━━ Material provided

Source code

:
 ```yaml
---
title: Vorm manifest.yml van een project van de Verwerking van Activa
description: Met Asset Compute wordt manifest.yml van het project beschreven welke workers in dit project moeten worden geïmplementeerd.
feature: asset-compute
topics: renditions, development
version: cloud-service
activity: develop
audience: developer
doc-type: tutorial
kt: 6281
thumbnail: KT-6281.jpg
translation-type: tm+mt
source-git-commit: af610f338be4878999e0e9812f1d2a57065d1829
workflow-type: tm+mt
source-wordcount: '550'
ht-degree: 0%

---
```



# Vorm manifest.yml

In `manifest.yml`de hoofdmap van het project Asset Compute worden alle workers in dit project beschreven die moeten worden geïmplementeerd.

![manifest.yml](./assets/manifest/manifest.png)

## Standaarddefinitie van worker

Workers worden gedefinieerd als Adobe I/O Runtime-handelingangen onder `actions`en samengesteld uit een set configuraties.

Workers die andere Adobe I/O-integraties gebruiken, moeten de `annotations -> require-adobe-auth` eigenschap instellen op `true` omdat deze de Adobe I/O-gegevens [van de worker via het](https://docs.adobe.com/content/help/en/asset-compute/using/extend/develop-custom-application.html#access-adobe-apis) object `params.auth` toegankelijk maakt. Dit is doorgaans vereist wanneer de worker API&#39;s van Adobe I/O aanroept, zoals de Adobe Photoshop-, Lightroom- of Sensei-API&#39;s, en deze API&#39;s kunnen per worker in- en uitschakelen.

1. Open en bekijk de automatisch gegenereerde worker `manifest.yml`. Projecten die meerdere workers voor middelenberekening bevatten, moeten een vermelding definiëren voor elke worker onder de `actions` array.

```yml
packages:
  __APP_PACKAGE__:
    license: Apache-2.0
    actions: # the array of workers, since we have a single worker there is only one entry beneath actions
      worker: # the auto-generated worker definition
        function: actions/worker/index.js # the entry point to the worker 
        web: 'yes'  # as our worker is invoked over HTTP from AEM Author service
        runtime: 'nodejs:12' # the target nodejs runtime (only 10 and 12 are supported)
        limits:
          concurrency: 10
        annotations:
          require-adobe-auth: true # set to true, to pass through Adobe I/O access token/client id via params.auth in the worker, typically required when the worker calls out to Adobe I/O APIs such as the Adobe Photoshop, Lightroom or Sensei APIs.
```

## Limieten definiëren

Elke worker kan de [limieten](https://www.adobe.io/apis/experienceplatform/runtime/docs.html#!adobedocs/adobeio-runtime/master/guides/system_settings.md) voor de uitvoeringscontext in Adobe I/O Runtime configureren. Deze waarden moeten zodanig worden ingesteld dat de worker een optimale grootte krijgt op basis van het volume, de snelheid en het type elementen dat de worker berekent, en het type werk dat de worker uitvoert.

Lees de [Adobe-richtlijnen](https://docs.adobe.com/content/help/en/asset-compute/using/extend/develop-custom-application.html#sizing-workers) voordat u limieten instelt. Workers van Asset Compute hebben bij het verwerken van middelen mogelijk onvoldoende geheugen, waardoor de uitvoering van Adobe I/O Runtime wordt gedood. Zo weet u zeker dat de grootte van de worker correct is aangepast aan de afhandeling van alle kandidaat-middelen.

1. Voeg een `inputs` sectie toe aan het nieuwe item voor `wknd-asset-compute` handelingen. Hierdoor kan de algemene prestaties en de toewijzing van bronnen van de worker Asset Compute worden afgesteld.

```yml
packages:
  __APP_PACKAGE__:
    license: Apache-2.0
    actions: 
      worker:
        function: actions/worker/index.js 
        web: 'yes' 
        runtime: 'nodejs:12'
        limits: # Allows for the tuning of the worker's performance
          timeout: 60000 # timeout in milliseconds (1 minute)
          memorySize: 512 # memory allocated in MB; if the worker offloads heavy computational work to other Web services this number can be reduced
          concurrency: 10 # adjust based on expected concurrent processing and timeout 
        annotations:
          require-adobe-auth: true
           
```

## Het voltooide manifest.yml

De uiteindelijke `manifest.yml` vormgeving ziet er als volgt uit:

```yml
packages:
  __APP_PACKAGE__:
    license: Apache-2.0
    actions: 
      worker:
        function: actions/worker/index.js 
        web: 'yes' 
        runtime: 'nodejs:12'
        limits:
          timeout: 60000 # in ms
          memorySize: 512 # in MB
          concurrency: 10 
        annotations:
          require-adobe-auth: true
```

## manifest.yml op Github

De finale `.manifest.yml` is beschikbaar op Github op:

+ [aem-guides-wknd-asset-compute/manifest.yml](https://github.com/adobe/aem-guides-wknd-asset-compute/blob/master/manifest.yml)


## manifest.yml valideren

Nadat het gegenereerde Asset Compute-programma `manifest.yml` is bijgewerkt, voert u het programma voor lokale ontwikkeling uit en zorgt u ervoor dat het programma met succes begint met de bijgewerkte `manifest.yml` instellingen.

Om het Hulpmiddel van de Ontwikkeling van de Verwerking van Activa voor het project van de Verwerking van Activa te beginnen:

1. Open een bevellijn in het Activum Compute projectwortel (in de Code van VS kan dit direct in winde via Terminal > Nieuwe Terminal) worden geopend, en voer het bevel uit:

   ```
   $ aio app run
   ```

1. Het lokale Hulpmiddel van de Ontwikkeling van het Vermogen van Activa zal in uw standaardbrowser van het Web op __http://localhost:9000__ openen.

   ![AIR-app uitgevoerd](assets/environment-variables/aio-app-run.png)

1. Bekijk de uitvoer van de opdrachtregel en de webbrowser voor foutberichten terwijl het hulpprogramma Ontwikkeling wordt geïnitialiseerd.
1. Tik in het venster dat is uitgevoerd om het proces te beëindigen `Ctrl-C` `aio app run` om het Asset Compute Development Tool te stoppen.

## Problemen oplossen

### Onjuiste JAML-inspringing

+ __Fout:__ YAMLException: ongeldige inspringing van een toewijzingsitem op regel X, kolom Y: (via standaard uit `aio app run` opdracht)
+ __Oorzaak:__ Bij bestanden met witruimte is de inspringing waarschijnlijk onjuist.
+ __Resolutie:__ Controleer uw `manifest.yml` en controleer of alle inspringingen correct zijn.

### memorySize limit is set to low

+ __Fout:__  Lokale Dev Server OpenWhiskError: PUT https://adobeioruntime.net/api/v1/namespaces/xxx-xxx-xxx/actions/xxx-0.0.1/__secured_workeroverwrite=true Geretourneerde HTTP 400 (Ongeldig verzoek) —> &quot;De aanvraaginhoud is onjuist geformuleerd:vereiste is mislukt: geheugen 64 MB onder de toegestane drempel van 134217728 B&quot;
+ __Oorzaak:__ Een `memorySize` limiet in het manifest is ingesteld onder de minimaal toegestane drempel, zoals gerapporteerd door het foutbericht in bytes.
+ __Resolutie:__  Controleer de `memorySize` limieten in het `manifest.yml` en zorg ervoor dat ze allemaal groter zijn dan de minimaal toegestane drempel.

━━━━

## Exercise
Please print exactly what appears from the first line of the data through the line with "## Standaarddefinitie van worker", including both of those lines and nothing past them.

## Answer area
Source code

:
 ```yaml
---
title: Vorm manifest.yml van een project van de Verwerking van Activa
description: Met Asset Compute wordt manifest.yml van het project beschreven welke workers in dit project moeten worden geïmplementeerd.
feature: asset-compute
topics: renditions, development
version: cloud-service
activity: develop
audience: developer
doc-type: tutorial
kt: 6281
thumbnail: KT-6281.jpg
translation-type: tm+mt
source-git-commit: af610f338be4878999e0e9812f1d2a57065d1829
workflow-type: tm+mt
source-wordcount: '550'
ht-degree: 0%

---
```



# Vorm manifest.yml

In `manifest.yml`de hoofdmap van het project Asset Compute worden alle workers in dit project beschreven die moeten worden geïmplementeerd.

![manifest.yml](./assets/manifest/manifest.png)

## Standaarddefinitie van worker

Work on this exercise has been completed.